WORK ORDER:
All lines of the listing that contain "Scientific" should be shown in full.

MATERIAL FOR THIS EXERCISE:
══════════

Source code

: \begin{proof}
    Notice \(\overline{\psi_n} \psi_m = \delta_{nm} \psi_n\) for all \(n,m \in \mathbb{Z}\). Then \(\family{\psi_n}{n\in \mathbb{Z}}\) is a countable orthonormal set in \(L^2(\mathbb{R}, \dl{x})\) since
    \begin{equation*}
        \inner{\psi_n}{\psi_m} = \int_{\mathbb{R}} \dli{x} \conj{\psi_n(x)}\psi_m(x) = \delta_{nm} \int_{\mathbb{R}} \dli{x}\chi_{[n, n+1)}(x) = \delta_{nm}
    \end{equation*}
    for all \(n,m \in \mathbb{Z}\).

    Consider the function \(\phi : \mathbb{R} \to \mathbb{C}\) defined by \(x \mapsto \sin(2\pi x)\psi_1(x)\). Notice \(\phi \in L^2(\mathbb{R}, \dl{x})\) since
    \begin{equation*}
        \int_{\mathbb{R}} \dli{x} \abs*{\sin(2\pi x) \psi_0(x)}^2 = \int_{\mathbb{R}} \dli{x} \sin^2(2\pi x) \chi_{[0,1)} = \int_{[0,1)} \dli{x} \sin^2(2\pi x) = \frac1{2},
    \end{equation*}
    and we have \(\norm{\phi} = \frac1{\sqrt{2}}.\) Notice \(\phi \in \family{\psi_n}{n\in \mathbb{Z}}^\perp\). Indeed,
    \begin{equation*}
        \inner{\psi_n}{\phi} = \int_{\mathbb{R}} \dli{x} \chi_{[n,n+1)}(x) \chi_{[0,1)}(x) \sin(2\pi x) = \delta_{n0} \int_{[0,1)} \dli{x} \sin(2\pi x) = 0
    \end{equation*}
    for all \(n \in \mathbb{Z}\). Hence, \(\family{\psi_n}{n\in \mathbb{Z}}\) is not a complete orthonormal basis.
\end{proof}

══════════

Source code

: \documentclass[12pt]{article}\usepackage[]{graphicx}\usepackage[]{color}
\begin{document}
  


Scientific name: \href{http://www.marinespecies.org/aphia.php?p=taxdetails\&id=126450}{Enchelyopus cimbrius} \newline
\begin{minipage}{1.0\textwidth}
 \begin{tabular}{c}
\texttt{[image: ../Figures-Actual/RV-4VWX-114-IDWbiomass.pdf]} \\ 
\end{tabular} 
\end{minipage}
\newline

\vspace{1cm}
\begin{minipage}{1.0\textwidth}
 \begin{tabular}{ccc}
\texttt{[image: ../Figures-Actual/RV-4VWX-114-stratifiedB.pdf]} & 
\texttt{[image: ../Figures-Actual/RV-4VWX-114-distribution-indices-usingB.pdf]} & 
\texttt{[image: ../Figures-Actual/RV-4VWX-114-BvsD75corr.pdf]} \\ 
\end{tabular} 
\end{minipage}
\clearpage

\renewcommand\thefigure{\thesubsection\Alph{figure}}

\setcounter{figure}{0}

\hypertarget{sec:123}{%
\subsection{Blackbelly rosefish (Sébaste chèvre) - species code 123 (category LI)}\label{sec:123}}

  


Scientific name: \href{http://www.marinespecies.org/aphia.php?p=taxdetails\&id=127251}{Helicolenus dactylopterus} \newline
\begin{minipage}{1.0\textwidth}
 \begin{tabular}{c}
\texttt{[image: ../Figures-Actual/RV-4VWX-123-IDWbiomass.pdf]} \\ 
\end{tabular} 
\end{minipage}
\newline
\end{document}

══════════

WRITTEN RESPONSE:
Scientific name: \href{http://www.marinespecies.org/aphia.php?p=taxdetails\&id=126450}{Enchelyopus cimbrius} \newline
Scientific name: \href{http://www.marinespecies.org/aphia.php?p=taxdetails\&id=127251}{Helicolenus dactylopterus} \newline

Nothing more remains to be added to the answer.